• Goal of the exercise
Here are some records. Repeat them all exactly.

• Data for this exercise
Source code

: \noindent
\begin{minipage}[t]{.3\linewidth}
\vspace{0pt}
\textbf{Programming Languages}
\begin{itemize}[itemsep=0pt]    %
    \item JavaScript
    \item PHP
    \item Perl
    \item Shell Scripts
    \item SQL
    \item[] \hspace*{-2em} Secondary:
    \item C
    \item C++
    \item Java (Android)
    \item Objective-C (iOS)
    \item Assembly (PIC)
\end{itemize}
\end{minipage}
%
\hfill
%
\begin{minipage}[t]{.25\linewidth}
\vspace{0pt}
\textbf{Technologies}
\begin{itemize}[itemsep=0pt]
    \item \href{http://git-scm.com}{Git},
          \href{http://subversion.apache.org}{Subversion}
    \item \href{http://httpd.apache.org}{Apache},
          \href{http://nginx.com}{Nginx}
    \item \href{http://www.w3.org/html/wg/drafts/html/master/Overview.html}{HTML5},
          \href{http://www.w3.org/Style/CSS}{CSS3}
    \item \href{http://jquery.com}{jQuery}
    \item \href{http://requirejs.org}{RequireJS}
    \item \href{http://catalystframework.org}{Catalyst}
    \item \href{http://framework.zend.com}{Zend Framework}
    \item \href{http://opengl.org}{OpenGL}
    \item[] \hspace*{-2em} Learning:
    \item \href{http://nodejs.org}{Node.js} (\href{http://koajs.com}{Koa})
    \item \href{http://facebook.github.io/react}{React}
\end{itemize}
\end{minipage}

• Exercise result
Source code

: \noindent
\begin{minipage}[t]{.3\linewidth}
\vspace{0pt}
\textbf{Programming Languages}
\begin{itemize}[itemsep=0pt]    %
    \item JavaScript
    \item PHP
    \item Perl
    \item Shell Scripts
    \item SQL
    \item[] \hspace*{-2em} Secondary:
    \item C
    \item C++
    \item Java (Android)
    \item Objective-C (iOS)
    \item Assembly (PIC)
\end{itemize}
\end{minipage}
%
\hfill
%
\begin{minipage}[t]{.25\linewidth}
\vspace{0pt}
\textbf{Technologies}
\begin{itemize}[itemsep=0pt]
    \item \href{http://git-scm.com}{Git},
          \href{http://subversion.apache.org}{Subversion}
    \item \href{http://httpd.apache.org}{Apache},
          \href{http://nginx.com}{Nginx}
    \item \href{http://www.w3.org/html/wg/drafts/html/master/Overview.html}{HTML5},
          \href{http://www.w3.org/Style/CSS}{CSS3}
    \item \href{http://jquery.com}{jQuery}
    \item \href{http://requirejs.org}{RequireJS}
    \item \href{http://catalystframework.org}{Catalyst}
    \item \href{http://framework.zend.com}{Zend Framework}
    \item \href{http://opengl.org}{OpenGL}
    \item[] \hspace*{-2em} Learning:
    \item \href{http://nodejs.org}{Node.js} (\href{http://koajs.com}{Koa})
    \item \href{http://facebook.github.io/react}{React}
\end{itemize}
\end{minipage}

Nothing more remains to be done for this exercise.